Ari Jaaksi on Nokia and Open Source and the N770

Stephe points to a white paper on Ari’s blog that details the early learnings at Nokia around open source and product delivery. This learning predominately focuses on the Nokia N770 and maemo project. The N770 is an “Internet Tablet” and is the predecessor to the N800, which I’m the proud owner of. If you’re unfamiliar with the N800, you can get an LQ branded look here.

The 10 page white paper is full of useful information and insight and is a worthwhile read in its entirety. Here are a few highlights.

On cost savings:

The biggest cost savings came from the utilization of already available components. We utilized several free components and subsystems as such, with no modifications.

We also improved several components to better meet our requirements. Such improvement is cheaper than creating the needed functionality from scratch.

Some 2/3 of the code of the Nokia 770 is licensed under an open source license. These components made it possible for us to build the software cheaper than we could have done using closed and proprietary technologies.

On code quality:
If we compare the code from open source to the code developed by us, our conclusion is that open source is of better quality. We have more bugs and problems in the Nokia developed code. This is only natural because the majority of the Nokia code is build from scratch and is thus very young. Open source code, on the other hand, has mostly been used by others already. They have fixed the most severe errors already before we started to use the code.

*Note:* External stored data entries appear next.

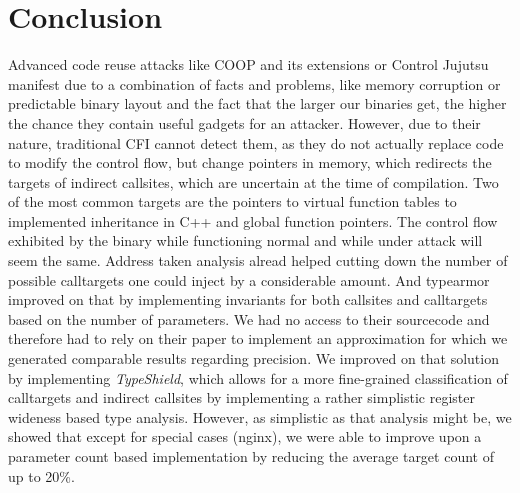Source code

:\chapter{Conclusion}
\label{chapter:Conclusion}
Advanced code reuse attacks like COOP and its extensions or Control Jujutsu manifest due to a combination of facts and problems, 
like memory corruption or predictable binary layout and the fact that the larger our binaries get, the 
higher the chance they contain useful gadgets for an attacker. However, due to their nature, traditional 
CFI cannot detect them, as they do not actually replace code to modify the control flow, but change pointers
in memory, which redirects the targets of indirect callsites, which are uncertain at the time of compilation. 
Two of the most common targets are the pointers to virtual function tables to implemented inheritance in C++ 
and global function pointers. The control flow exhibited by the binary while functioning normal and while 
under attack will seem the same. Address taken analysis alread helped cutting down the number of possible 
calltargets one could inject by a considerable amount. And typearmor improved on that by implementing 
invariants for both callsites and calltargets based on the number of parameters. We had no access to
their sourcecode and therefore had to rely on their paper to implement an approximation for which 
we generated comparable results regarding precision. We improved on that solution by implementing \textit{TypeShield}, 
which allows for a more fine-grained classification of calltargets and indirect callsites by implementing a rather 
simplistic register wideness based type analysis. However, as simplistic as that analysis might be, we showed that 
except for special cases (nginx), we were able to improve upon a parameter count based implementation by reducing 
the average target count of up to 20\%.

On engineering flexibility:
Open source is flexible when we needed to fix a problem or change functionality. We often requested bug fixes or modifications to the commercial closed components on our platform. If the vendors didn’t have the capacity or will to fix the problem on time, we had few options. We could not fix problems ourselves because the companies using closed source didn’t want us to access their source code. With open source components, though, we fixed bugs yourself, hired somebody else to fix them, or worked with the communities for the modifications. We thus had many options available, and in most cases we managed to fix the problems at hand. The free access to the code and to the developers improved the quality of open source originated components within the final product.

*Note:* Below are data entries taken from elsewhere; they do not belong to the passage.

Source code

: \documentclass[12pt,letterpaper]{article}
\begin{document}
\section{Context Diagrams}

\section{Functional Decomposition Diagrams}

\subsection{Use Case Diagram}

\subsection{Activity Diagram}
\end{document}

On confidentiality and the open source community:
We worked intensively with communities already before we announced the Nokia 770 Internet Tablet. Open source approach requires openness and information sharing during development. A high publicity launch, on the other hand, is the way to introduce consumer products to the public and you do not want to reveal the products before the launch date. There is thus a potential conflict between the open source openness and product launch secrecy.

The credentials, work, and history of open source hackers are open for everybody to see. The hackers typically want to work with interesting things also in the future. Therefore, they don’t want to become famous for jeopardizing somebody else’s project and misusing their trust. Thus, openness and open source can actually be much stronger bond than any NDA or monetary sanction one can put on an individual or a company.

Based on our experiences, we can combine open communication and product confidentiality. We had no information leakage prior to the commercial product announcements, although we had had tens of developers working on the software with us. For some of the developers, we had told very detailed information about the forthcoming product. Developing products in open source and yet maintain the confidentiality of the product plans and roadmaps was possible for us.

and a summary:
Our experiences demonstrate that open source technologies and development model suit very well for such devices. We created the product in shorter time and with lesser resources that we have managed to develop other products utilizing proprietary software. In essence, open source offers time and cost savings in a form of readily available components and subsystems, available developers, and effective development model.

It was clear at the Linux Foundation Collaboration Summit that Linux in the mobile space is going to be huge. Even though Nokia has a serious investment in Symbian, they are exploring what the future holds for mobile Linux. That future looks very bright.